Sesama muslim adalah saudara. Selama masih mengatakan lâ ilâha illallâh muhammadur rasulullâh,” seseorang tidak layak disebut kafir atau sesat, karenanya darah dan hartanya tetap haram dan harus dihormati.
Pengkafiran dan penyesatan adalah hak prerogatif Allah SWT sebagaimana dijelaskan di atas. Dengan kata lain, tanpa disadari pengkafiran dan penyesatan telah menjerumuskan seseorang ke dalam jurang kemusyrikan. Padahal kemusyrikan adalah musuh utama kemanusiaan dan merupakan dosa paling besar.
Pengkafiran dan penyesatan akan menimbulkan iklim yang tidak sehat bagi keberislaman. Karena pengkafiran akan menimbulkan sikap saling curiga, permusuhan, kekerasan, dan lain sebagainya.

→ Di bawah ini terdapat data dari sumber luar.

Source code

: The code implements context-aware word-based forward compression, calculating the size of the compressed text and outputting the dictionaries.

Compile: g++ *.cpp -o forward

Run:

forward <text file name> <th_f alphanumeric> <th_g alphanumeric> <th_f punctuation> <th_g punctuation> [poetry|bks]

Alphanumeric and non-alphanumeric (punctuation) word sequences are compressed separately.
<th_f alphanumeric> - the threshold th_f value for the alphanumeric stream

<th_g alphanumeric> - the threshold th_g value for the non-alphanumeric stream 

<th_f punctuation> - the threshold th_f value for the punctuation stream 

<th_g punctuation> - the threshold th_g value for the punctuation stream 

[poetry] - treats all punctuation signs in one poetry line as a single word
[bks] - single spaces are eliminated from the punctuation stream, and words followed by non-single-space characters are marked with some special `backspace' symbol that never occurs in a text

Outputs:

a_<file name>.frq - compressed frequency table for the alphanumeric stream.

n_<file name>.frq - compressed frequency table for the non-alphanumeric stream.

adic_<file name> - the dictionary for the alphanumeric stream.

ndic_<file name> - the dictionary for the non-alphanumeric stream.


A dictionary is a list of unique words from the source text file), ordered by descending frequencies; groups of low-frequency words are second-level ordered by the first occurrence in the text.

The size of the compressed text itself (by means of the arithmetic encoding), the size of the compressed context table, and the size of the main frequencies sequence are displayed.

Citra Islam sebagai agama yang toleran dan anti kekerasan ternodai oleh aksi pengkafiran. Untuk menghindarinya mutlak diperlukan adanya kearifan, kesantunan, dan kedewasaan dalam melihat perbedaan, termasuk juga perbedaan dalam memahami agama dan menafsirkan kitab suci.
***
Imam Al-Ghazali telah memberikan teladan baik kepada kita semua agar tidak mudah mengafirkan atau menuduh sesat orang lain yang tidak sepaham. Sebagai pengikut Imam Al- Ghazali, umat Islam Indonesia sejatinya meneladani keteladanan beliau. Yaitu keteladanan yang mengedepankan kerukunan, perdamaian dan menghormati perbedaan.